### [Aim of the task]
Retype all entries exactly, skipping pictures.
====== Dataset records ======
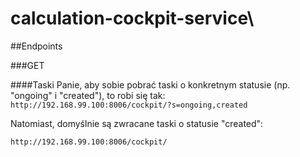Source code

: # calculation-cockpit-service\
##Endpoints

###GET

####Taski
Panie, aby sobie pobrać taski o konkretnym statusie (np. "ongoing" i "created"), to robi się tak:
``
http://192.168.99.100:8006/cockpit/?s=ongoing,created
``

Natomiast, domyślnie są zwracane taski o statusie "created":

``
http://192.168.99.100:8006/cockpit/
``

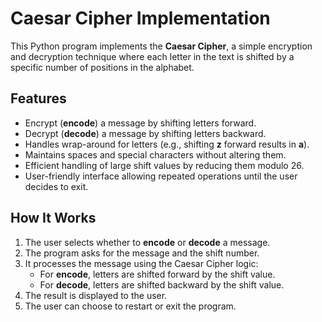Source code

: # Caesar Cipher Implementation
This Python program implements the **Caesar Cipher**, a simple encryption and decryption technique where each letter in the text is shifted by a specific number of positions in the alphabet.

## Features
- Encrypt (**encode**) a message by shifting letters forward.
- Decrypt (**decode**) a message by shifting letters backward.
- Handles wrap-around for letters (e.g., shifting **z** forward results in **a**).
- Maintains spaces and special characters without altering them.
- Efficient handling of large shift values by reducing them modulo 26.
- User-friendly interface allowing repeated operations until the user decides to exit.

## How It Works
1. The user selects whether to **encode** or **decode** a message.
2. The program asks for the message and the shift number.
3. It processes the message using the Caesar Cipher logic:
   - For **encode**, letters are shifted forward by the shift value.
   - For **decode**, letters are shifted backward by the shift value.
4. The result is displayed to the user.
5. The user can choose to restart or exit the program.
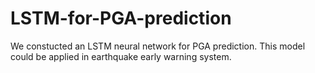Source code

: # LSTM-for-PGA-prediction
We constucted an LSTM neural network for PGA prediction. This model could be applied in earthquake early warning system.
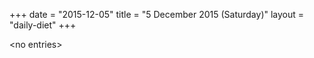 +++
date = "2015-12-05"
title = "5 December 2015 (Saturday)"
layout = "daily-diet"
+++

\<no entries\>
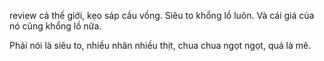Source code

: review cả thế giới, kẹo sáp cầu vồng. Siêu to khổng lồ luôn. Và cái giá của nó cũng khổng lồ nữa.

Phải nói là siêu to, nhiều nhân nhiều thịt, chua chua ngọt ngọt, quá là mê.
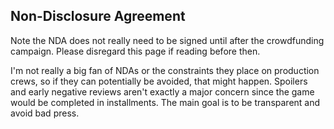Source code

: ## Non-Disclosure Agreement

Note the NDA does not really need to be signed until after the crowdfunding campaign.  Please disregard this page if reading before then.

I'm not really a big fan of NDAs or the constraints they place on production crews, so if they can potentially be avoided, that might happen.  Spoilers and early negative reviews aren't exactly a major concern since the game would be completed in installments. The main goal is to be transparent and avoid bad press.
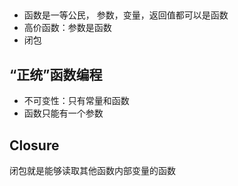 
## 
- 函数是一等公民， 参数，变量，返回值都可以是函数
- 高价函数：参数是函数
- 闭包

## “正统”函数编程
- 不可变性：只有常量和函数
- 函数只能有一个参数

## Closure
闭包就是能够读取其他函数内部变量的函数
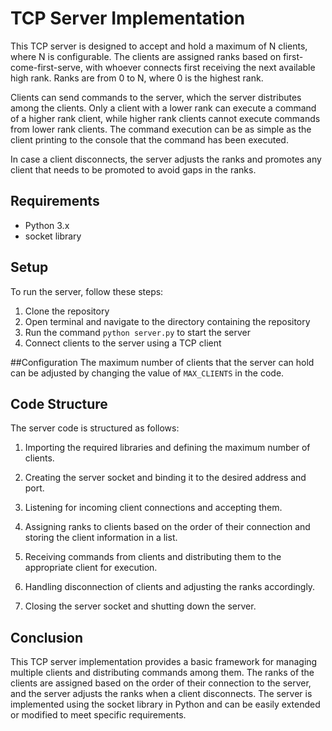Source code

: # TCP Server Implementation

This TCP server is designed to accept and hold a maximum of N clients, where N is configurable. The clients are assigned ranks based on first-come-first-serve, with whoever connects first receiving the next available high rank. Ranks are from 0 to N, where 0 is the highest rank.

Clients can send commands to the server, which the server distributes among the clients. Only a client with a lower rank can execute a command of a higher rank client, while higher rank clients cannot execute commands from lower rank clients. The command execution can be as simple as the client printing to the console that the command has been executed.

In case a client disconnects, the server adjusts the ranks and promotes any client that needs to be promoted to avoid gaps in the ranks.

## Requirements

- Python 3.x
- socket library

## Setup

To run the server, follow these steps:

1. Clone the repository
2. Open terminal and navigate to the directory containing the repository
3. Run the command `python server.py` to start the server
4. Connect clients to the server using a TCP client

##Configuration
The maximum number of clients that the server can hold can be adjusted by changing the value of `MAX_CLIENTS` in the code.

## Code Structure

The server code is structured as follows:

1. Importing the required libraries and defining the maximum number of clients.

2. Creating the server socket and binding it to the desired address and port.

3. Listening for incoming client connections and accepting them.

4. Assigning ranks to clients based on the order of their connection and storing the client information in a list.

5. Receiving commands from clients and distributing them to the appropriate client for execution.

6. Handling disconnection of clients and adjusting the ranks accordingly.

7. Closing the server socket and shutting down the server.

## Conclusion

This TCP server implementation provides a basic framework for managing multiple clients and distributing commands among them.
The ranks of the clients are assigned based on the order of their connection to the server, and the server adjusts the ranks when a client disconnects.
The server is implemented using the socket library in Python and can be easily extended or modified to meet specific requirements.
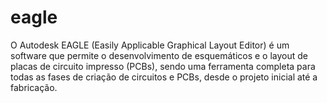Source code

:# eagle
O Autodesk EAGLE (Easily Applicable Graphical Layout Editor) é um software que permite o desenvolvimento de esquemáticos e o layout de placas de circuito impresso (PCBs), sendo uma ferramenta completa para todas as fases de criação de circuitos e PCBs, desde o projeto inicial até a fabricação.

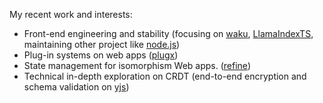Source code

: My recent work and interests:

- Front-end engineering and stability (focusing on [waku](https://github.com/dai-shi/waku), [LlamaIndexTS](https://github.com/run-llama/LlamaIndexTS), maintaining other project like [node.js](https://github.com/nodejs/node))
- Plug-in systems on web apps ([plugx](https://github.com/plugxjs/plugx))
- State management for isomorphism Web apps. ([refine](https://github.com/himself65/refine))
- Technical in-depth exploration on CRDT (end-to-end encryption and schema validation on [yjs](https://github.com/yjs/yjs))
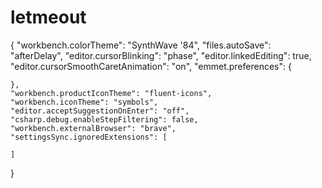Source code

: # letmeout
{
    "workbench.colorTheme": "SynthWave '84",
    "files.autoSave": "afterDelay",
    "editor.cursorBlinking": "phase",
    "editor.linkedEditing": true,
    "editor.cursorSmoothCaretAnimation": "on",
    "emmet.preferences": {

    },
    "workbench.productIconTheme": "fluent-icons",
    "workbench.iconTheme": "symbols",
    "editor.acceptSuggestionOnEnter": "off",
    "csharp.debug.enableStepFiltering": false,
    "workbench.externalBrowser": "brave",
    "settingsSync.ignoredExtensions": [
        
    ]
}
======
### [Result for this task]
Source code

: # calculation-cockpit-service\
##Endpoints

###GET

####Taski
Panie, aby sobie pobrać taski o konkretnym statusie (np. "ongoing" i "created"), to robi się tak:
``
http://192.168.99.100:8006/cockpit/?s=ongoing,created
``

Natomiast, domyślnie są zwracane taski o statusie "created":

``
http://192.168.99.100:8006/cockpit/
``

Source code

: # Caesar Cipher Implementation
This Python program implements the **Caesar Cipher**, a simple encryption and decryption technique where each letter in the text is shifted by a specific number of positions in the alphabet.

## Features
- Encrypt (**encode**) a message by shifting letters forward.
- Decrypt (**decode**) a message by shifting letters backward.
- Handles wrap-around for letters (e.g., shifting **z** forward results in **a**).
- Maintains spaces and special characters without altering them.
- Efficient handling of large shift values by reducing them modulo 26.
- User-friendly interface allowing repeated operations until the user decides to exit.

## How It Works
1. The user selects whether to **encode** or **decode** a message.
2. The program asks for the message and the shift number.
3. It processes the message using the Caesar Cipher logic:
   - For **encode**, letters are shifted forward by the shift value.
   - For **decode**, letters are shifted backward by the shift value.
4. The result is displayed to the user.
5. The user can choose to restart or exit the program.
Source code

: # LSTM-for-PGA-prediction
We constucted an LSTM neural network for PGA prediction. This model could be applied in earthquake early warning system.
 +++
date = "2015-12-05"
title = "5 December 2015 (Saturday)"
layout = "daily-diet"
+++

\<no entries\>
Source code

: review cả thế giới, kẹo sáp cầu vồng. Siêu to khổng lồ luôn. Và cái giá của nó cũng khổng lồ nữa.

Phải nói là siêu to, nhiều nhân nhiều thịt, chua chua ngọt ngọt, quá là mê.
Source code

: ## Non-Disclosure Agreement

Note the NDA does not really need to be signed until after the crowdfunding campaign.  Please disregard this page if reading before then.

I'm not really a big fan of NDAs or the constraints they place on production crews, so if they can potentially be avoided, that might happen.  Spoilers and early negative reviews aren't exactly a major concern since the game would be completed in installments. The main goal is to be transparent and avoid bad press.
## 
- 函数是一等公民， 参数，变量，返回值都可以是函数
- 高价函数：参数是函数
- 闭包

## “正统”函数编程
- 不可变性：只有常量和函数
- 函数只能有一个参数

## Closure
闭包就是能够读取其他函数内部变量的函数
Source code

: # TCP Server Implementation

This TCP server is designed to accept and hold a maximum of N clients, where N is configurable. The clients are assigned ranks based on first-come-first-serve, with whoever connects first receiving the next available high rank. Ranks are from 0 to N, where 0 is the highest rank.

Clients can send commands to the server, which the server distributes among the clients. Only a client with a lower rank can execute a command of a higher rank client, while higher rank clients cannot execute commands from lower rank clients. The command execution can be as simple as the client printing to the console that the command has been executed.

In case a client disconnects, the server adjusts the ranks and promotes any client that needs to be promoted to avoid gaps in the ranks.

## Requirements

- Python 3.x
- socket library

## Setup

To run the server, follow these steps:

1. Clone the repository
2. Open terminal and navigate to the directory containing the repository
3. Run the command `python server.py` to start the server
4. Connect clients to the server using a TCP client

##Configuration
The maximum number of clients that the server can hold can be adjusted by changing the value of `MAX_CLIENTS` in the code.

## Code Structure

The server code is structured as follows:

1. Importing the required libraries and defining the maximum number of clients.

2. Creating the server socket and binding it to the desired address and port.

3. Listening for incoming client connections and accepting them.

4. Assigning ranks to clients based on the order of their connection and storing the client information in a list.

5. Receiving commands from clients and distributing them to the appropriate client for execution.

6. Handling disconnection of clients and adjusting the ranks accordingly.

7. Closing the server socket and shutting down the server.

## Conclusion

This TCP server implementation provides a basic framework for managing multiple clients and distributing commands among them.
The ranks of the clients are assigned based on the order of their connection to the server, and the server adjusts the ranks when a client disconnects.
The server is implemented using the socket library in Python and can be easily extended or modified to meet specific requirements.
Source code

:# eagle
O Autodesk EAGLE (Easily Applicable Graphical Layout Editor) é um software que permite o desenvolvimento de esquemáticos e o layout de placas de circuito impresso (PCBs), sendo uma ferramenta completa para todas as fases de criação de circuitos e PCBs, desde o projeto inicial até a fabricação.

Source code

: My recent work and interests:

- Front-end engineering and stability (focusing on [waku](https://github.com/dai-shi/waku), [LlamaIndexTS](https://github.com/run-llama/LlamaIndexTS), maintaining other project like [node.js](https://github.com/nodejs/node))
- Plug-in systems on web apps ([plugx](https://github.com/plugxjs/plugx))
- State management for isomorphism Web apps. ([refine](https://github.com/himself65/refine))
- Technical in-depth exploration on CRDT (end-to-end encryption and schema validation on [yjs](https://github.com/yjs/yjs))
Source code

: # letmeout
{
    "workbench.colorTheme": "SynthWave '84",
    "files.autoSave": "afterDelay",
    "editor.cursorBlinking": "phase",
    "editor.linkedEditing": true,
    "editor.cursorSmoothCaretAnimation": "on",
    "emmet.preferences": {

    },
    "workbench.productIconTheme": "fluent-icons",
    "workbench.iconTheme": "symbols",
    "editor.acceptSuggestionOnEnter": "off",
    "csharp.debug.enableStepFiltering": false,
    "workbench.externalBrowser": "brave",
    "settingsSync.ignoredExtensions": [
        
    ]
}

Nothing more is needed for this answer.